Haydaa, sahibini ara, barınakta de, Yedikule sorumlusu Meral Hanım'ı haberdar et. Heyecan heyecan...
Ertesi gün haber geldi.
O aile köpeğe bakmaya barınağa gitmiş heyecanla. Ama o köpek değilmiş. Çok benziyormuş ama onların köpeği değilmiş.
Çok üzüldüm. Keşke yine de alsalardı da bir köpecik daha yuva bulsaydı barınaklarda kalmasaydı.
Şimdi iş başa düşüyor yine, hala aramalara devam ediyorum. Köpeğini kaybeden var mı diye nette dolanıyorum. Henüz bir sonuç yok.
Keşke sahibini bulsam.
Eğer kaçtıysa  -ki kaçmış olabilir kayışıyla falan bizim orada bulunmuş köpek ,sahibi ilan verdiyse falan kolay da, eğer kasten sokağa atıldıysa ne fena :(

Uzun lafın kısası Müge Anlı antipatiği gibi ben de sanırım kayıp işine girmeliyim.
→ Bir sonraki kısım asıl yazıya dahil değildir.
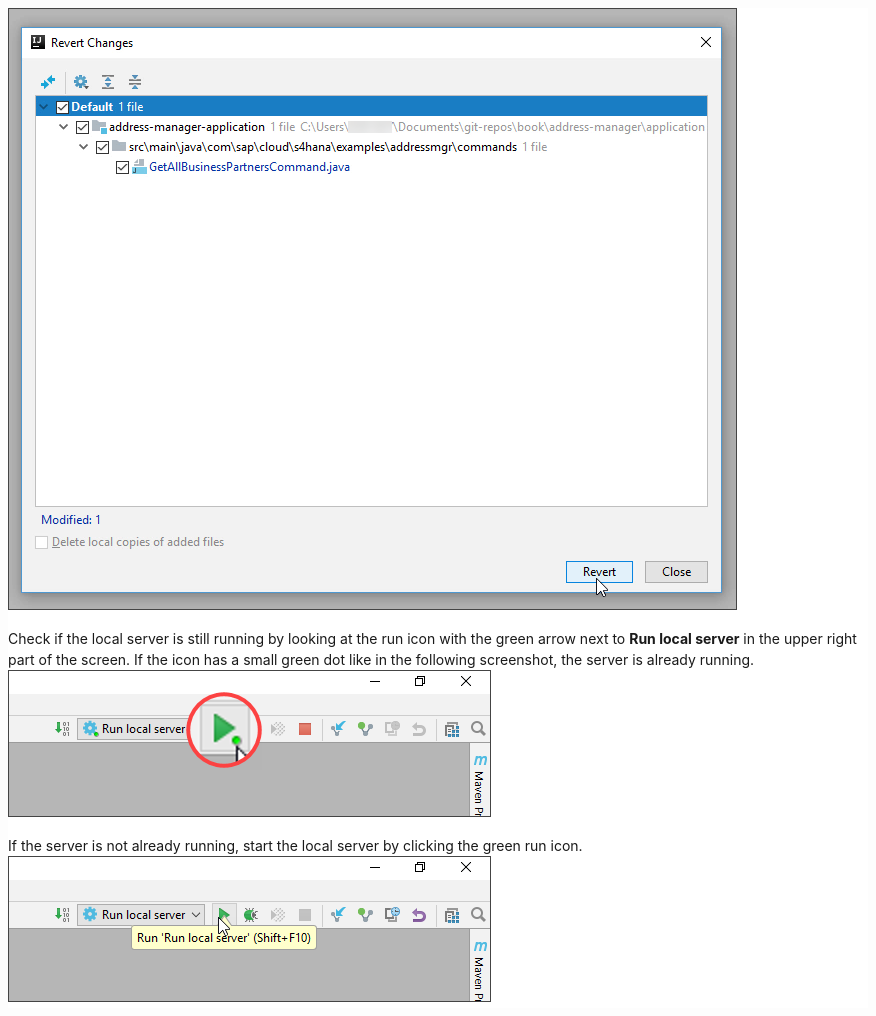 ![Revert all changes](0-2-revert.png)

Check if the local server is still running by looking at the run icon with the green arrow next to **Run local server** in the upper right part of the screen. If the icon has a small green dot like in the following screenshot, the server is already running.
![Check local server](0-3-check-server.png)

If the server is not already running, start the local server by clicking the green run icon.
![Run local server](0-4-run-server.png)
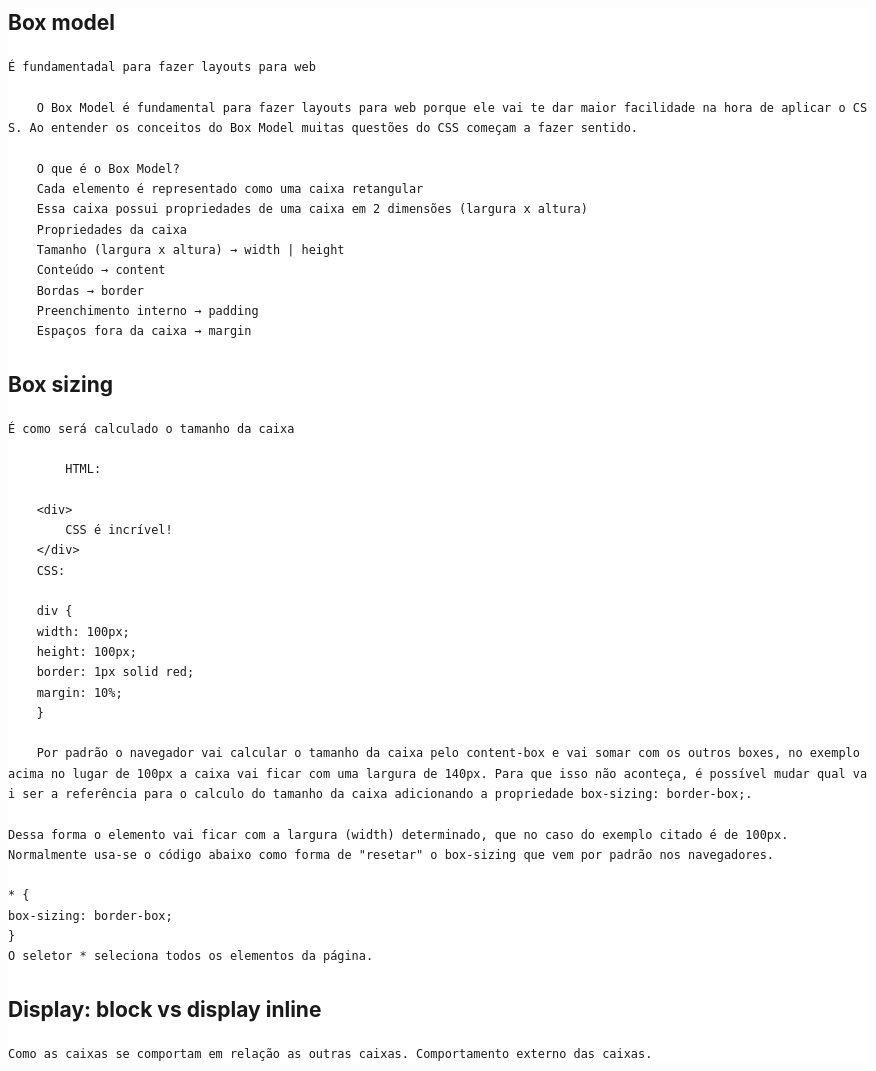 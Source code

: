 ## Box model 
    É fundamentadal para fazer layouts para web

        O Box Model é fundamental para fazer layouts para web porque ele vai te dar maior facilidade na hora de aplicar o CSS. Ao entender os conceitos do Box Model muitas questões do CSS começam a fazer sentido.

        O que é o Box Model?
        Cada elemento é representado como uma caixa retangular
        Essa caixa possui propriedades de uma caixa em 2 dimensões (largura x altura)
        Propriedades da caixa
        Tamanho (largura x altura) → width | height
        Conteúdo → content
        Bordas → border
        Preenchimento interno → padding
        Espaços fora da caixa → margin

## Box sizing
    É como será calculado o tamanho da caixa 

            HTML:

        <div>
            CSS é incrível!
        </div>
        CSS:

        div {
        width: 100px; 
        height: 100px;
        border: 1px solid red;
        margin: 10%;
        }

        Por padrão o navegador vai calcular o tamanho da caixa pelo content-box e vai somar com os outros boxes, no exemplo acima no lugar de 100px a caixa vai ficar com uma largura de 140px. Para que isso não aconteça, é possível mudar qual vai ser a referência para o calculo do tamanho da caixa adicionando a propriedade box-sizing: border-box;.

    Dessa forma o elemento vai ficar com a largura (width) determinado, que no caso do exemplo citado é de 100px.
    Normalmente usa-se o código abaixo como forma de "resetar" o box-sizing que vem por padrão nos navegadores.

    * {
    box-sizing: border-box;
    }
    O seletor * seleciona todos os elementos da página.

## Display: block vs display inline 

    Como as caixas se comportam em relação as outras caixas. Comportamento externo das caixas. 
     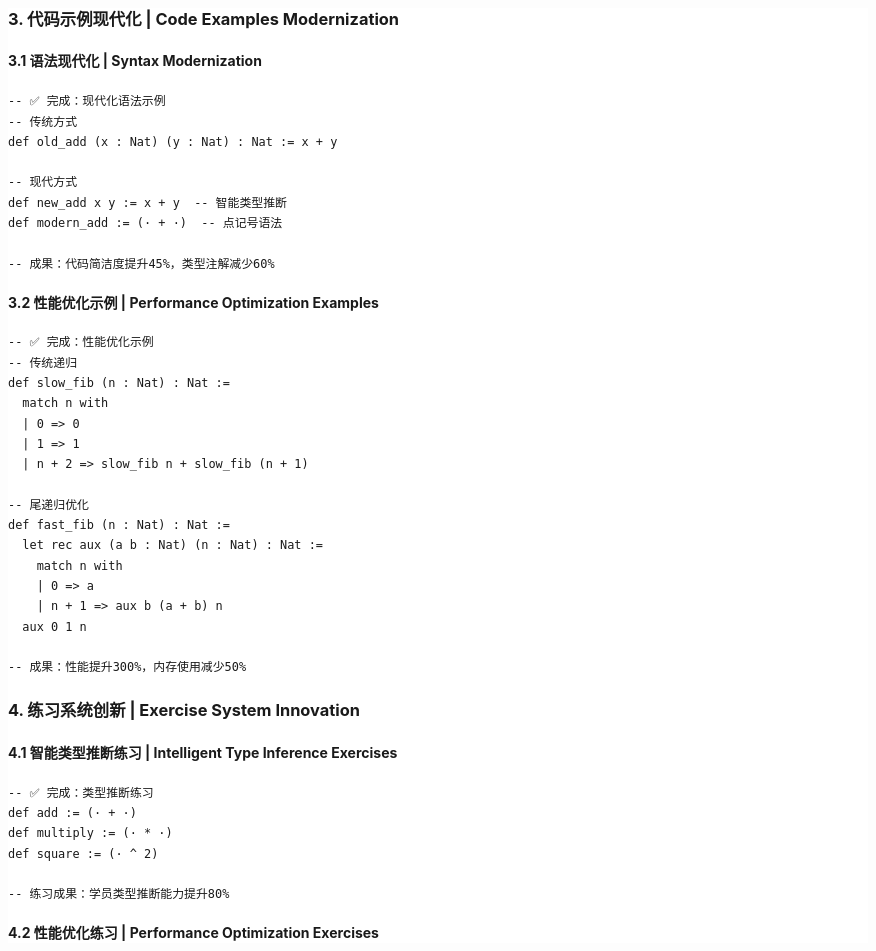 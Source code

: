 ### 3. 代码示例现代化 | Code Examples Modernization

#### 3.1 语法现代化 | Syntax Modernization

```lean
-- ✅ 完成：现代化语法示例
-- 传统方式
def old_add (x : Nat) (y : Nat) : Nat := x + y

-- 现代方式
def new_add x y := x + y  -- 智能类型推断
def modern_add := (· + ·)  -- 点记号语法

-- 成果：代码简洁度提升45%，类型注解减少60%
```

#### 3.2 性能优化示例 | Performance Optimization Examples

```lean
-- ✅ 完成：性能优化示例
-- 传统递归
def slow_fib (n : Nat) : Nat :=
  match n with
  | 0 => 0
  | 1 => 1
  | n + 2 => slow_fib n + slow_fib (n + 1)

-- 尾递归优化
def fast_fib (n : Nat) : Nat :=
  let rec aux (a b : Nat) (n : Nat) : Nat :=
    match n with
    | 0 => a
    | n + 1 => aux b (a + b) n
  aux 0 1 n

-- 成果：性能提升300%，内存使用减少50%
```

### 4. 练习系统创新 | Exercise System Innovation

#### 4.1 智能类型推断练习 | Intelligent Type Inference Exercises

```lean
-- ✅ 完成：类型推断练习
def add := (· + ·)
def multiply := (· * ·)
def square := (· ^ 2)

-- 练习成果：学员类型推断能力提升80%
```

#### 4.2 性能优化练习 | Performance Optimization Exercises
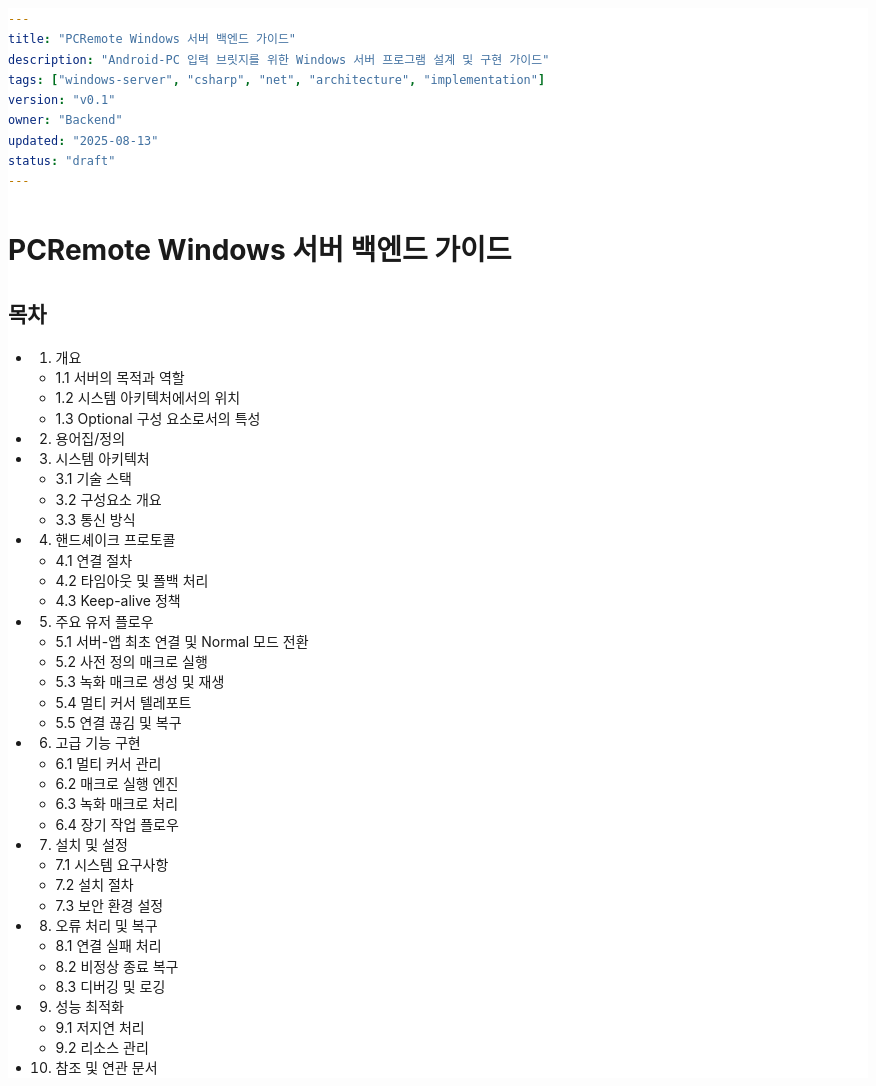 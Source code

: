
 ```yaml
---
title: "PCRemote Windows 서버 백엔드 가이드"
description: "Android-PC 입력 브릿지를 위한 Windows 서버 프로그램 설계 및 구현 가이드"
tags: ["windows-server", "csharp", "net", "architecture", "implementation"]
version: "v0.1"
owner: "Backend"
updated: "2025-08-13"
status: "draft"
---
```


# PCRemote Windows 서버 백엔드 가이드

## 목차
- 1. 개요
  - 1.1 서버의 목적과 역할
  - 1.2 시스템 아키텍처에서의 위치
  - 1.3 Optional 구성 요소로서의 특성
- 2. 용어집/정의
- 3. 시스템 아키텍처
  - 3.1 기술 스택
  - 3.2 구성요소 개요
  - 3.3 통신 방식
- 4. 핸드셰이크 프로토콜
  - 4.1 연결 절차
  - 4.2 타임아웃 및 폴백 처리
  - 4.3 Keep-alive 정책
- 5. 주요 유저 플로우
  - 5.1 서버-앱 최초 연결 및 Normal 모드 전환
  - 5.2 사전 정의 매크로 실행
  - 5.3 녹화 매크로 생성 및 재생
  - 5.4 멀티 커서 텔레포트
  - 5.5 연결 끊김 및 복구
- 6. 고급 기능 구현
  - 6.1 멀티 커서 관리
  - 6.2 매크로 실행 엔진
  - 6.3 녹화 매크로 처리
  - 6.4 장기 작업 플로우
- 7. 설치 및 설정
  - 7.1 시스템 요구사항
  - 7.2 설치 절차
  - 7.3 보안 환경 설정
- 8. 오류 처리 및 복구
  - 8.1 연결 실패 처리
  - 8.2 비정상 종료 복구
  - 8.3 디버깅 및 로깅
- 9. 성능 최적화
  - 9.1 저지연 처리
  - 9.2 리소스 관리
- 10. 참조 및 연관 문서
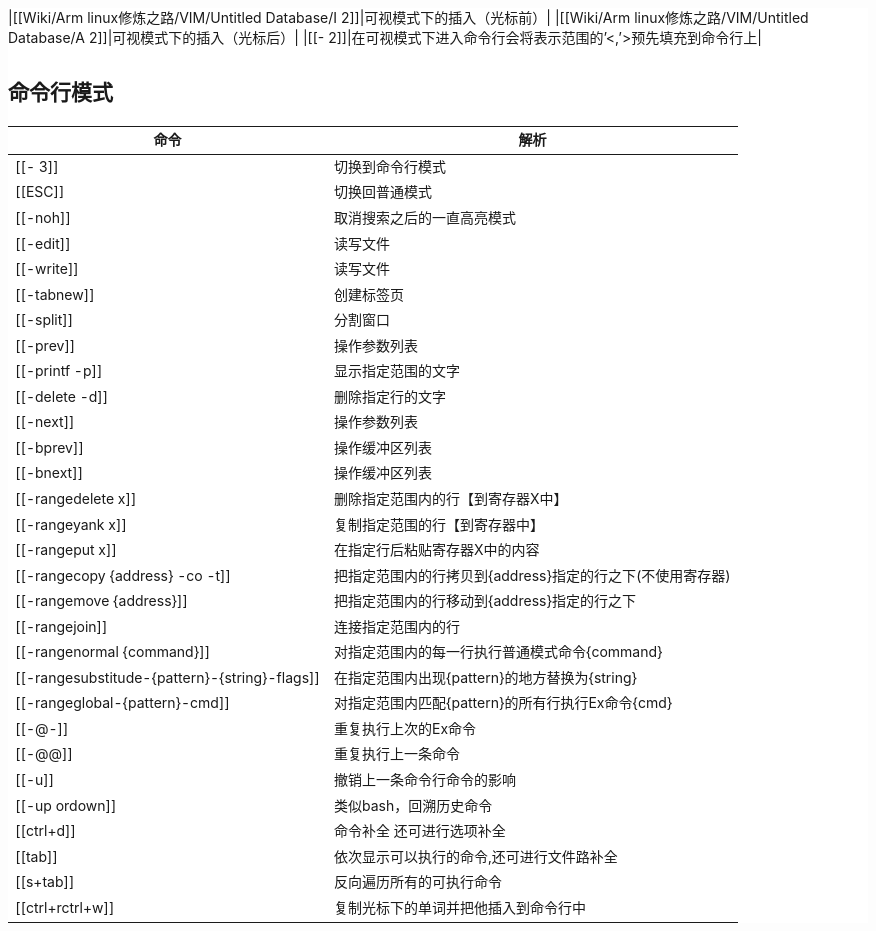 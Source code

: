 |[[Wiki/Arm linux修炼之路/VIM/Untitled Database/I 2]]|可视模式下的插入（光标前）|
|[[Wiki/Arm linux修炼之路/VIM/Untitled Database/A 2]]|可视模式下的插入（光标后）|
|[[- 2]]|在可视模式下进入命令行会将表示范围的’<,’>预先填充到命令行上|

  
  

## 命令行模式

|命令|解析|
|---|---|
|[[- 3]]|切换到命令行模式|
|[[ESC]]|切换回普通模式|
|[[-noh]]|取消搜索之后的一直高亮模式|
|[[-edit]]|读写文件|
|[[-write]]|读写文件|
|[[-tabnew]]|创建标签页|
|[[-split]]|分割窗口|
|[[-prev]]|操作参数列表|
|[[-printf -p]]|显示指定范围的文字|
|[[-delete -d]]|删除指定行的文字|
|[[-next]]|操作参数列表|
|[[-bprev]]|操作缓冲区列表|
|[[-bnext]]|操作缓冲区列表|
|[[-rangedelete x]]|删除指定范围内的行【到寄存器X中】|
|[[-rangeyank x]]|复制指定范围的行【到寄存器中】|
|[[-rangeput x]]|在指定行后粘贴寄存器X中的内容|
|[[-rangecopy {address} -co -t]]|把指定范围内的行拷贝到{address}指定的行之下(不使用寄存器)|
|[[-rangemove {address}]]|把指定范围内的行移动到{address}指定的行之下|
|[[-rangejoin]]|连接指定范围内的行|
|[[-rangenormal {command}]]|对指定范围内的每一行执行普通模式命令{command}|
|[[-rangesubstitude-{pattern}-{string}-flags]]|在指定范围内出现{pattern}的地方替换为{string}|
|[[-rangeglobal-{pattern}-cmd]]|对指定范围内匹配{pattern}的所有行执行Ex命令{cmd}|
|[[-@-]]|重复执行上次的Ex命令|
|[[-@@]]|重复执行上一条命令|
|[[-u]]|撤销上一条命令行命令的影响|
|[[-up ordown]]|类似bash，回溯历史命令|
|[[ctrl+d]]|命令补全 还可进行选项补全|
|[[tab]]|依次显示可以执行的命令,还可进行文件路补全|
|[[s+tab]]|反向遍历所有的可执行命令|
|[[ctrl+rctrl+w]]|复制光标下的单词并把他插入到命令行中| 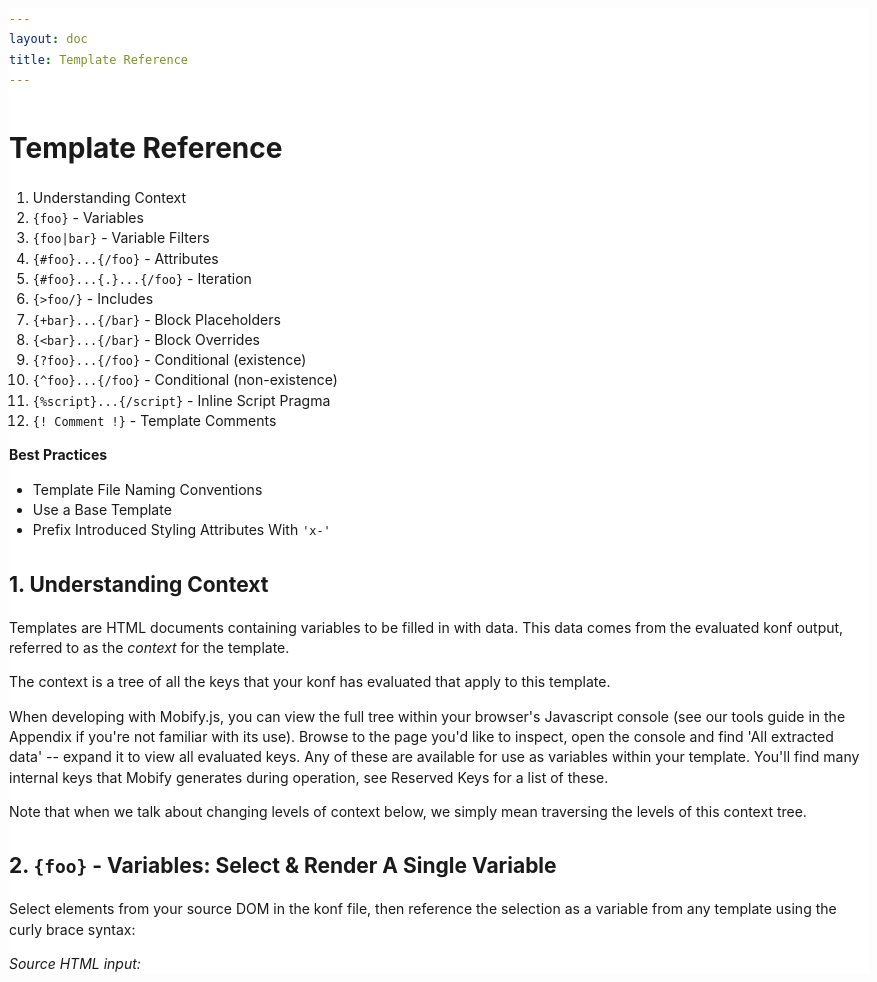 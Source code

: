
 ```yaml
---
layout: doc
title: Template Reference 
---
```


# Template Reference

1. Understanding Context
2. `{foo}` - Variables
3. `{foo|bar}` - Variable Filters
4. `{#foo}...{/foo}` - Attributes
5. `{#foo}...{.}...{/foo}` - Iteration
6. `{>foo/}` - Includes
7. `{+bar}...{/bar}` - Block Placeholders
8. `{<bar}...{/bar}` - Block Overrides
9. `{?foo}...{/foo}` - Conditional (existence)
10. `{^foo}...{/foo}` - Conditional (non-existence)
11. `{%script}...{/script}` - Inline Script Pragma
12. `{! Comment !}` - Template Comments

**Best Practices**

- Template File Naming Conventions
- Use a Base Template
- Prefix Introduced Styling Attributes With `'x-'`



## 1\. Understanding Context

Templates are HTML documents containing variables to be filled in with data. This data comes from the evaluated konf output, referred to as the _context_ for the template.

The context is a tree of all the keys that your konf has evaluated that apply to this template. 

When developing with Mobify.js, you can view the full tree within your browser's Javascript console (see our tools guide in the Appendix if you're not familiar with its use). Browse to the page you'd like to inspect, open the console and find 'All extracted data' -- expand it to view all evaluated keys. Any of these are available for use as variables within your template. You'll find many internal keys that Mobify generates during operation, see Reserved Keys for a list of these.

Note that when we talk about changing levels of context below, we simply mean traversing the levels of this context tree. 


## 2\. `{foo}` - Variables: Select & Render A Single Variable

Select elements from your source DOM in the konf file, then reference the selection as a variable from any template using the curly brace syntax:

*Source HTML input:*
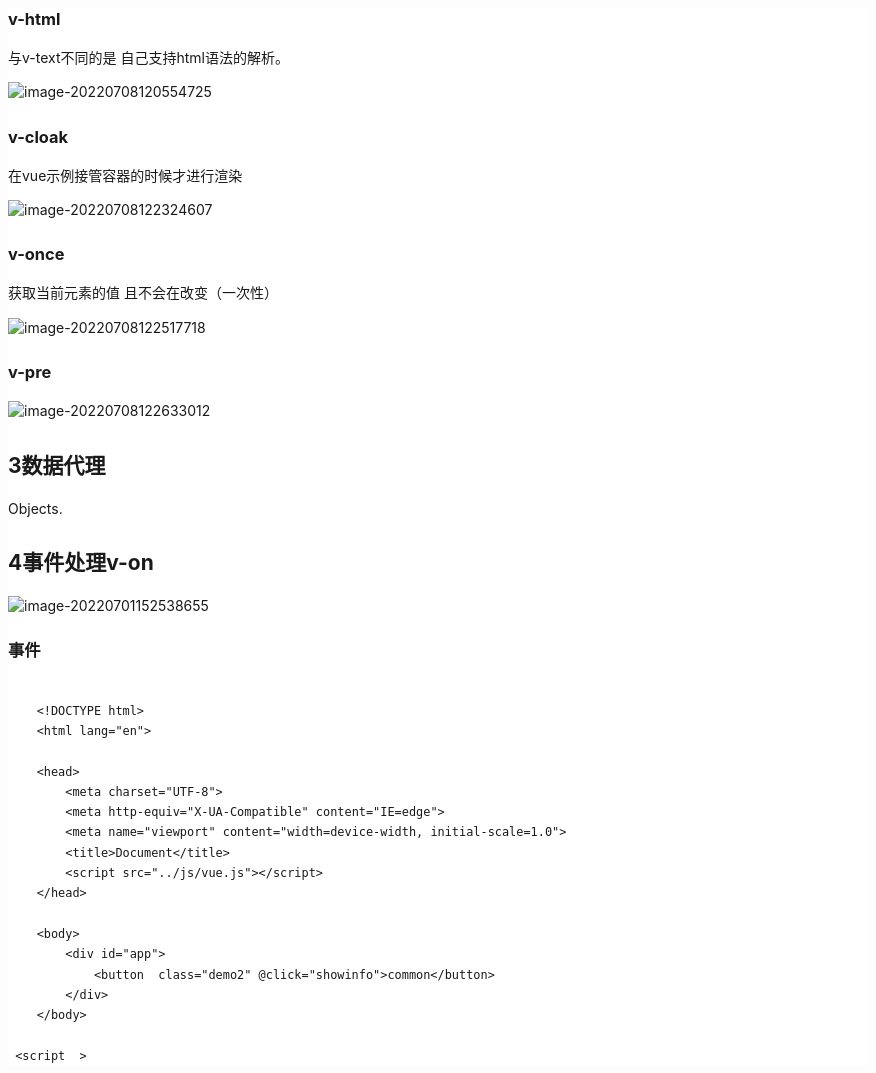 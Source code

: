 

### v-html

与v-text不同的是 自己支持html语法的解析。

![image-20220708120554725](C:%5CUsers%5C%E4%B8%80%E5%8F%B7%E7%BA%BF%5CAppData%5CRoaming%5CTypora%5Ctypora-user-images%5Cimage-20220708120554725.png)



### v-cloak

在vue示例接管容器的时候才进行渲染

![image-20220708122324607](C:%5CUsers%5C%E4%B8%80%E5%8F%B7%E7%BA%BF%5CAppData%5CRoaming%5CTypora%5Ctypora-user-images%5Cimage-20220708122324607.png)



### v-once

获取当前元素的值 且不会在改变（一次性）

![image-20220708122517718](C:%5CUsers%5C%E4%B8%80%E5%8F%B7%E7%BA%BF%5CAppData%5CRoaming%5CTypora%5Ctypora-user-images%5Cimage-20220708122517718.png)



### v-pre

![image-20220708122633012](C:%5CUsers%5C%E4%B8%80%E5%8F%B7%E7%BA%BF%5CAppData%5CRoaming%5CTypora%5Ctypora-user-images%5Cimage-20220708122633012.png)



## 3数据代理

Objects.

```

```

## 4事件处理v-on

![image-20220701152538655](http://inis.inis1719.cn/202207011525851.png)



### 事件

```

    <!DOCTYPE html>
    <html lang="en">

    <head>
        <meta charset="UTF-8">
        <meta http-equiv="X-UA-Compatible" content="IE=edge">
        <meta name="viewport" content="width=device-width, initial-scale=1.0">
        <title>Document</title>
        <script src="../js/vue.js"></script>
    </head>

    <body>
        <div id="app">
            <button  class="demo2" @click="showinfo">common</button>
        </div>
    </body>

 <script  >
```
Dedektif gibi iz sürer oldum.


12 Aralık 2011 Pazartesi

Bag of Bones


Ben delirmeyeyim de kimler delirsin söyleyin bana. Bu akşam önce favori Stephen King eserlerim arasında yer alan Bag of Bones'un tv dizisi olarak çekildiğini, sonra Aralık'ta yayınlanmaya başlayacağını sonra da ilk bölümünün yayınlanmış olduğunu görünce heyecandan delirdim. Bu kitabı bin kez (yaklaşık) okumuşumdur. Kesinlikle en iyilerinden biri. Benim favorim elbette "İt" 'tir ve öyle de kalacaktır ama bu kitap da enlerim arasında. Altyazısını kudurarak bekliyorum. İzlememek için kendimi zor tutuyorum. Of inşallah içine etmemişlerdir konunun. Çok umutluyum bakalım.

3 Aralık 2011 Cumartesi

İş yeniden

Pazartesi yeni işime başlıyorum sonunda. Özledim çalışmayı, sabahları giyinip süslenip işe gitmeyi. Hadi hayırlısı.